Genetic analysis of indefinite division in human cells: evidence for a common immortalizing mechanism in T and B lymphoid cell lines.

Somatic cell hybrids are useful for gaining insight into the process(es) by which normal human cells undergo senescence. In previous studies, we found that hybrids generated by fusing normal human diploid fibroblasts, T lymphocytes, and endothelial cells with various immortal human cell lines exhibited limited division potential. This leads to the conclusion that the phenotype of cellular senescence is dominant and that immortal cells arise due to recessive changes in normal growth control mechanisms. Fusion of over 30 immortal cell lines led to the identification of four complementation groups for indefinite division. These data suggest that unlimited division potential can result from changes in at least four different genes or pathways. Complementation group assignment did not correlate with cell type, tumor type, embryonal layer of origin, or expression of an activated oncogene.

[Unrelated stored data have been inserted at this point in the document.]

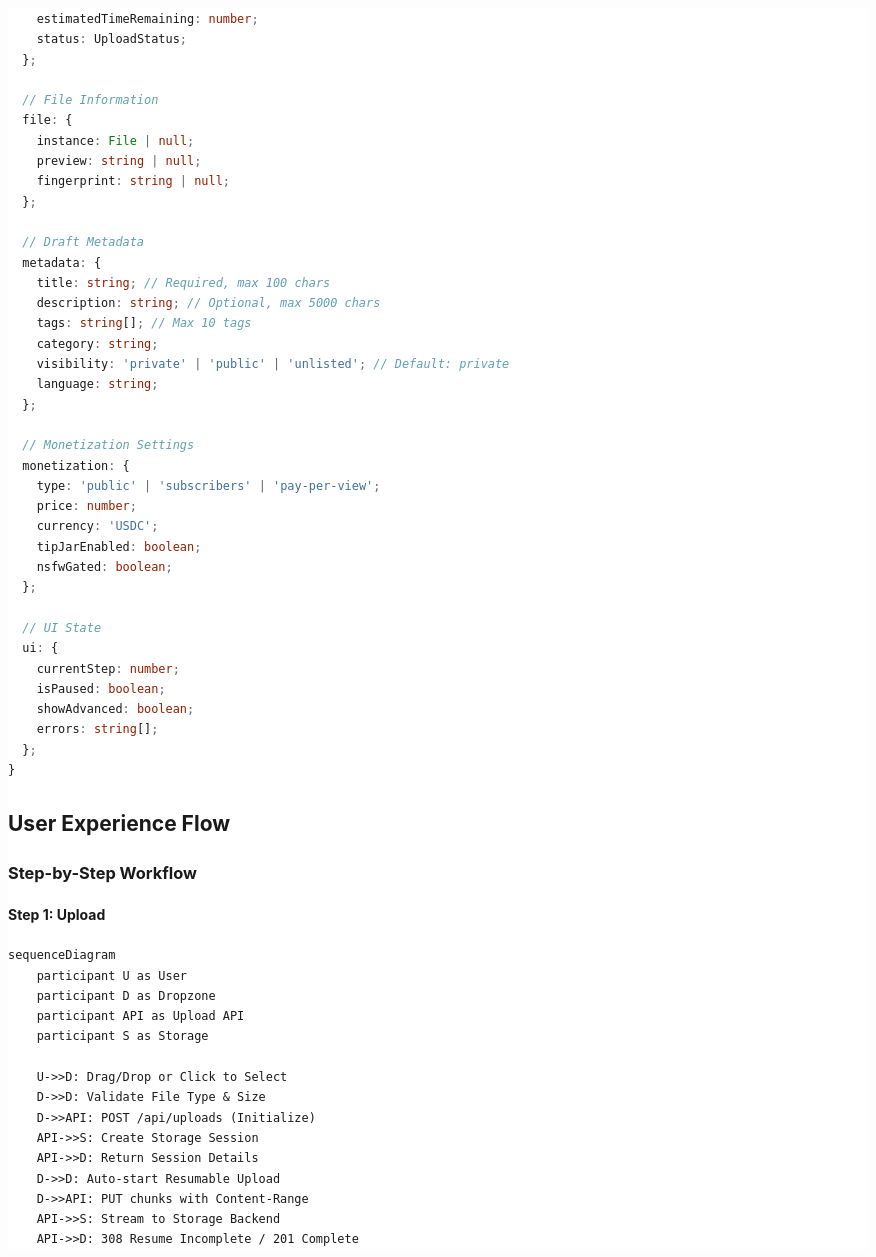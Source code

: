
 ```typescript
    estimatedTimeRemaining: number;
    status: UploadStatus;
  };
  
  // File Information
  file: {
    instance: File | null;
    preview: string | null;
    fingerprint: string | null;
  };
  
  // Draft Metadata
  metadata: {
    title: string; // Required, max 100 chars
    description: string; // Optional, max 5000 chars
    tags: string[]; // Max 10 tags
    category: string;
    visibility: 'private' | 'public' | 'unlisted'; // Default: private
    language: string;
  };
  
  // Monetization Settings
  monetization: {
    type: 'public' | 'subscribers' | 'pay-per-view';
    price: number;
    currency: 'USDC';
    tipJarEnabled: boolean;
    nsfwGated: boolean;
  };
  
  // UI State
  ui: {
    currentStep: number;
    isPaused: boolean;
    showAdvanced: boolean;
    errors: string[];
  };
}
```

## User Experience Flow

### Step-by-Step Workflow

#### Step 1: Upload
```mermaid
sequenceDiagram
    participant U as User
    participant D as Dropzone
    participant API as Upload API
    participant S as Storage
    
    U->>D: Drag/Drop or Click to Select
    D->>D: Validate File Type & Size
    D->>API: POST /api/uploads (Initialize)
    API->>S: Create Storage Session
    API->>D: Return Session Details
    D->>D: Auto-start Resumable Upload
    D->>API: PUT chunks with Content-Range
    API->>S: Stream to Storage Backend
    API->>D: 308 Resume Incomplete / 201 Complete
```
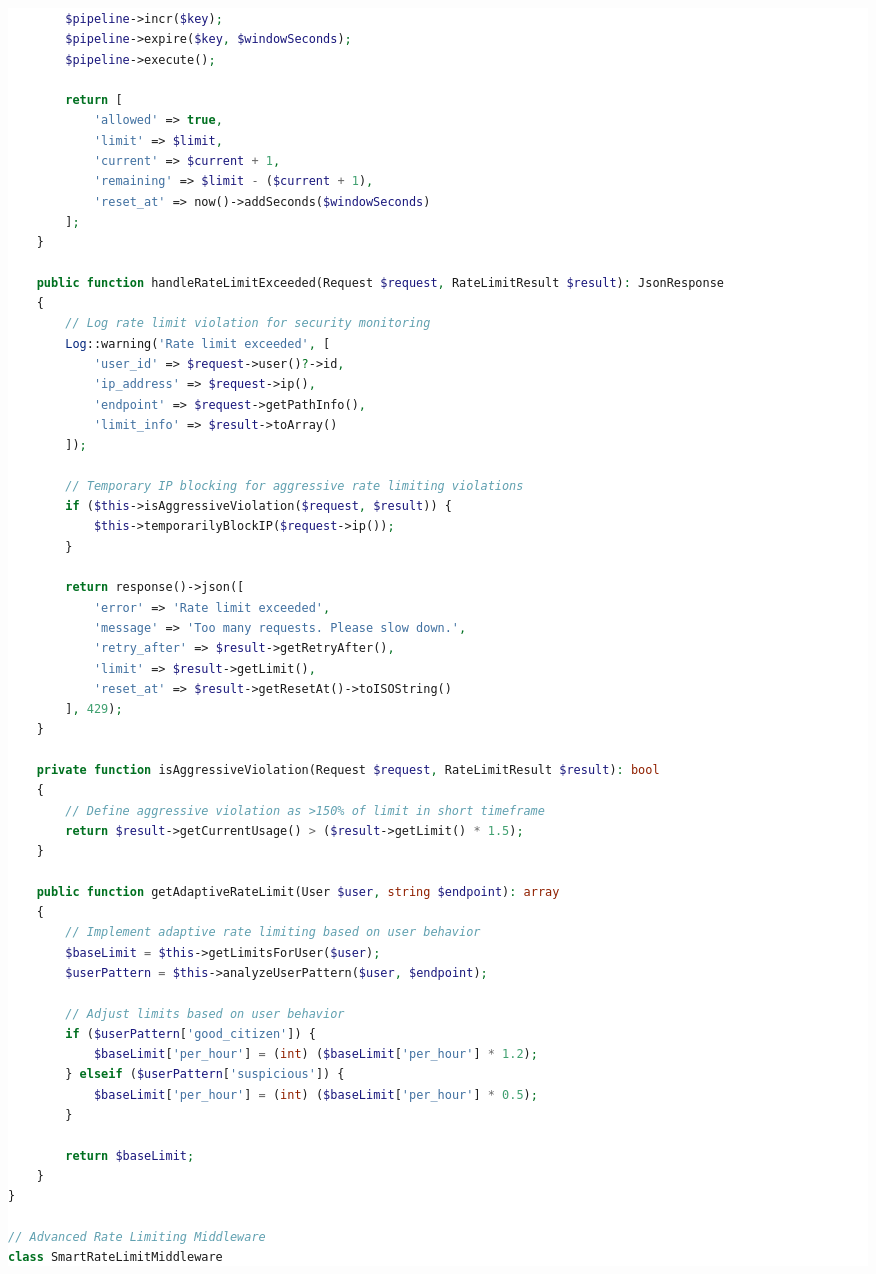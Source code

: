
 ```php
        $pipeline->incr($key);
        $pipeline->expire($key, $windowSeconds);
        $pipeline->execute();
        
        return [
            'allowed' => true,
            'limit' => $limit,
            'current' => $current + 1,
            'remaining' => $limit - ($current + 1),
            'reset_at' => now()->addSeconds($windowSeconds)
        ];
    }
    
    public function handleRateLimitExceeded(Request $request, RateLimitResult $result): JsonResponse
    {
        // Log rate limit violation for security monitoring  
        Log::warning('Rate limit exceeded', [
            'user_id' => $request->user()?->id,
            'ip_address' => $request->ip(),
            'endpoint' => $request->getPathInfo(),
            'limit_info' => $result->toArray()
        ]);
        
        // Temporary IP blocking for aggressive rate limiting violations
        if ($this->isAggressiveViolation($request, $result)) {
            $this->temporarilyBlockIP($request->ip());
        }
        
        return response()->json([
            'error' => 'Rate limit exceeded',
            'message' => 'Too many requests. Please slow down.',
            'retry_after' => $result->getRetryAfter(),
            'limit' => $result->getLimit(),
            'reset_at' => $result->getResetAt()->toISOString()
        ], 429);
    }
    
    private function isAggressiveViolation(Request $request, RateLimitResult $result): bool
    {
        // Define aggressive violation as >150% of limit in short timeframe
        return $result->getCurrentUsage() > ($result->getLimit() * 1.5);
    }
    
    public function getAdaptiveRateLimit(User $user, string $endpoint): array
    {
        // Implement adaptive rate limiting based on user behavior
        $baseLimit = $this->getLimitsForUser($user);
        $userPattern = $this->analyzeUserPattern($user, $endpoint);
        
        // Adjust limits based on user behavior
        if ($userPattern['good_citizen']) {
            $baseLimit['per_hour'] = (int) ($baseLimit['per_hour'] * 1.2);
        } elseif ($userPattern['suspicious']) {
            $baseLimit['per_hour'] = (int) ($baseLimit['per_hour'] * 0.5);
        }
        
        return $baseLimit;
    }
}

// Advanced Rate Limiting Middleware
class SmartRateLimitMiddleware
```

The focus of this study was to determine the complementation group(s) to which various human lymphoblastoid cells assign so as to better understand the mechanism(s) by which these cell types undergo cellular senescence and immortalization. Seven lymphoid cell lines were studied and assigned to a single complementation group. This result supports the hypothesis that T and B cells undergo senescence by mechanisms similar to those occurring in fibroblasts and endothelial cells and provides evidence for a common mechanism(s) involving a senescence-related gene(s) for immortalization of these immune system derived cell lines.